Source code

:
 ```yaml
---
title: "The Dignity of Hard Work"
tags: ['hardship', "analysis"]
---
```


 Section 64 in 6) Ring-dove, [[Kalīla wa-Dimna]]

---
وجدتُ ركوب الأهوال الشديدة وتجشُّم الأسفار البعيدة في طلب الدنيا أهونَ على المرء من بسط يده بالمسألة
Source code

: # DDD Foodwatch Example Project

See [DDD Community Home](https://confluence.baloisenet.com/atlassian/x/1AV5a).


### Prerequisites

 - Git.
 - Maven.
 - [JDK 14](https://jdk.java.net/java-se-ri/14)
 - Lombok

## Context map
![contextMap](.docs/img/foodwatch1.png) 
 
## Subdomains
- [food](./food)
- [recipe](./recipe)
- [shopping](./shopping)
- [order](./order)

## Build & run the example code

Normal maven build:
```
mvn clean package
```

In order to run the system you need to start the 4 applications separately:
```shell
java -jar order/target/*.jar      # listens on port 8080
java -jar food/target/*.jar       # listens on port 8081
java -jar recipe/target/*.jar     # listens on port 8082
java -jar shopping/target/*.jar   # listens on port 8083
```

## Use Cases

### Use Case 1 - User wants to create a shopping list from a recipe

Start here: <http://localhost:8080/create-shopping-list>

...

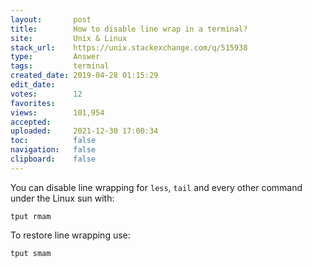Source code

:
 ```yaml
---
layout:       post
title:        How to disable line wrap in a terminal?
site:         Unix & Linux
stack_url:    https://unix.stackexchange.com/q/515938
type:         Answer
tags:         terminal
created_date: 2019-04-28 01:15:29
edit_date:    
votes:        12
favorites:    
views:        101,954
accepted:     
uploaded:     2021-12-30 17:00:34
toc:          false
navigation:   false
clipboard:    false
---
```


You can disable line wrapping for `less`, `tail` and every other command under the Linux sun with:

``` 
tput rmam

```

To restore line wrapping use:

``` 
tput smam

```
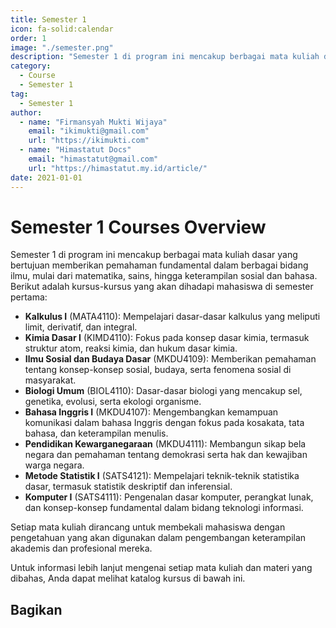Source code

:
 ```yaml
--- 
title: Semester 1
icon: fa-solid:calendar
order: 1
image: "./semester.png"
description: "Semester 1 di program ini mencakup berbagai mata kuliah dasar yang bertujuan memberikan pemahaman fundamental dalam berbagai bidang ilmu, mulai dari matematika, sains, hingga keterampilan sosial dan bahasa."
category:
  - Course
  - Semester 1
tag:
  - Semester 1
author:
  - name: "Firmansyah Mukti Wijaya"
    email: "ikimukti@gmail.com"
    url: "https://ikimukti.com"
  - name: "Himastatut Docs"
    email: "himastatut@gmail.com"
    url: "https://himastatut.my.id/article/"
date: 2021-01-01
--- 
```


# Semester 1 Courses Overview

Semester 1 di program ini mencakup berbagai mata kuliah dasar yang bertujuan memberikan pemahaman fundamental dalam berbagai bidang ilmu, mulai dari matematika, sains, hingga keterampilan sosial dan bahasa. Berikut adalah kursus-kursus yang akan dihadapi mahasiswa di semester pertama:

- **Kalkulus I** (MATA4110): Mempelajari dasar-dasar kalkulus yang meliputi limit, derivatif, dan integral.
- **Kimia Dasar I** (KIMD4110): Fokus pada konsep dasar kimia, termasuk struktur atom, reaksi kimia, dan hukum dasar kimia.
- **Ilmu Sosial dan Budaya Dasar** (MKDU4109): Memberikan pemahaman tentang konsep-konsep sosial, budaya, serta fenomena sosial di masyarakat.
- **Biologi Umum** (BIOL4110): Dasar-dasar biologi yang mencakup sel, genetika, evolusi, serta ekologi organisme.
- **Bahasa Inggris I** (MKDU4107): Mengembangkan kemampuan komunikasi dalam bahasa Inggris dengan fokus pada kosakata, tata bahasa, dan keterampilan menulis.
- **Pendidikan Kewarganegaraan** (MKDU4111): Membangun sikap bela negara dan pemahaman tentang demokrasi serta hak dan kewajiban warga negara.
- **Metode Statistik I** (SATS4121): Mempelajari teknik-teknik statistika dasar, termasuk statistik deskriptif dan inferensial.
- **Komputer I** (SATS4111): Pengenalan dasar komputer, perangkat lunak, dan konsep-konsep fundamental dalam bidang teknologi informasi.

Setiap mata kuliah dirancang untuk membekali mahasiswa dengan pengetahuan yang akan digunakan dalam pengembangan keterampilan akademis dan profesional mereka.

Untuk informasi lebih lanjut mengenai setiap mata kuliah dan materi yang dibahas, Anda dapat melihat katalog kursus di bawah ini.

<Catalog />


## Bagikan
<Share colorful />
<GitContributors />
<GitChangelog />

---

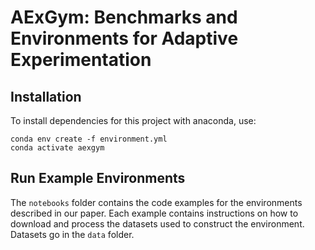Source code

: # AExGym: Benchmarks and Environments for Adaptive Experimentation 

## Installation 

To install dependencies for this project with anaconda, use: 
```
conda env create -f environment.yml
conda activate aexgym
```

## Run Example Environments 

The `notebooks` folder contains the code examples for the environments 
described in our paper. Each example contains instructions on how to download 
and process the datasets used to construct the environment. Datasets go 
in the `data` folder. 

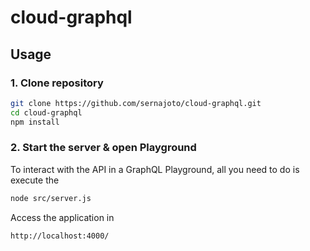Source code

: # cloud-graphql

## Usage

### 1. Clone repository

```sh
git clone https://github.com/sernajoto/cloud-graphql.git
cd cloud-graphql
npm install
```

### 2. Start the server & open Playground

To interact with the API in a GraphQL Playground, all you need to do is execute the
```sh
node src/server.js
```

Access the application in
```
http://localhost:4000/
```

### Problem description
Show every line from the listing that contains "hingga".

### Solution to the exercise
description: "Semester 1 di program ini mencakup berbagai mata kuliah dasar yang bertujuan memberikan pemahaman fundamental dalam berbagai bidang ilmu, mulai dari matematika, sains, hingga keterampilan sosial dan bahasa."
Semester 1 di program ini mencakup berbagai mata kuliah dasar yang bertujuan memberikan pemahaman fundamental dalam berbagai bidang ilmu, mulai dari matematika, sains, hingga keterampilan sosial dan bahasa. Berikut adalah kursus-kursus yang akan dihadapi mahasiswa di semester pertama:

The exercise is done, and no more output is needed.